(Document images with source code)
:::
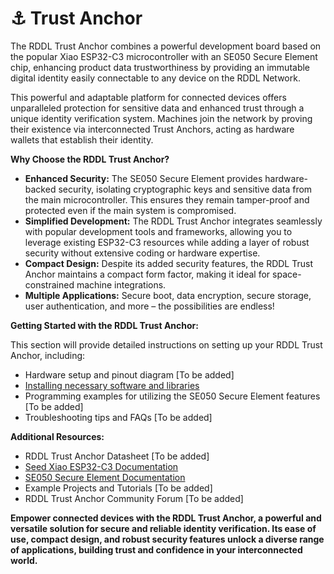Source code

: # ⚓ Trust Anchor

The RDDL Trust Anchor combines a powerful development board based on the popular Xiao ESP32-C3 microcontroller with an SE050 Secure Element chip, enhancing product data trustworthiness by providing an immutable digital identity easily connectable to any device on the RDDL Network.

This powerful and adaptable platform for connected devices offers unparalleled protection for sensitive data and enhanced trust through a unique identity verification system. Machines join the network by proving their existence via interconnected Trust Anchors, acting as hardware wallets that establish their identity.

**Why Choose the RDDL Trust Anchor?**

* **Enhanced Security:** The SE050 Secure Element provides hardware-backed security, isolating cryptographic keys and sensitive data from the main microcontroller. This ensures they remain tamper-proof and protected even if the main system is compromised.
* **Simplified Development:** The RDDL Trust Anchor integrates seamlessly with popular development tools and frameworks, allowing you to leverage existing ESP32-C3 resources while adding a layer of robust security without extensive coding or hardware expertise.
* **Compact Design:** Despite its added security features, the RDDL Trust Anchor maintains a compact form factor, making it ideal for space-constrained machine integrations.
* **Multiple Applications:** Secure boot, data encryption, secure storage, user authentication, and more – the possibilities are endless!



**Getting Started with the RDDL Trust Anchor:**

This section will provide detailed instructions on setting up your RDDL Trust Anchor, including:

* Hardware setup and pinout diagram \[To be added]
* [Installing necessary software and libraries](https://github.com/rddl-network/trust-anchor-firmware)
* Programming examples for utilizing the SE050 Secure Element features \[To be added]
* Troubleshooting tips and FAQs \[To be added]

**Additional Resources:**

* RDDL Trust Anchor Datasheet \[To be added]
* [Seed Xiao ESP32-C3 Documentation](https://wiki.seeedstudio.com/XIAO\_ESP32C3\_Getting\_Started/)
* [SE050 Secure Element Documentation](https://www.nxp.com/products/security-and-authentication/authentication/edgelock-se050-plug-and-trust-secure-element-family-enhanced-iot-security-with-high-flexibility:SE050)
* Example Projects and Tutorials \[To be added]
* RDDL Trust Anchor Community Forum \[To be added]

**Empower connected devices with the RDDL Trust Anchor, a powerful and versatile solution for secure and reliable identity verification. Its ease of use, compact design, and robust security features unlock a diverse range of applications, building trust and confidence in your interconnected world.**

<figure><img src="../../../.gitbook/assets/image (18).png" alt=""><figcaption></figcaption></figure>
:::
→ **Task requirements**: Only exact lines belong in the answer: those from the beginning of the entries above through the line holding "system is compromised.", with no pictures.

→ **Reply**:
Source code

: # ⚓ Trust Anchor

The RDDL Trust Anchor combines a powerful development board based on the popular Xiao ESP32-C3 microcontroller with an SE050 Secure Element chip, enhancing product data trustworthiness by providing an immutable digital identity easily connectable to any device on the RDDL Network.

This powerful and adaptable platform for connected devices offers unparalleled protection for sensitive data and enhanced trust through a unique identity verification system. Machines join the network by proving their existence via interconnected Trust Anchors, acting as hardware wallets that establish their identity.

**Why Choose the RDDL Trust Anchor?**

* **Enhanced Security:** The SE050 Secure Element provides hardware-backed security, isolating cryptographic keys and sensitive data from the main microcontroller. This ensures they remain tamper-proof and protected even if the main system is compromised.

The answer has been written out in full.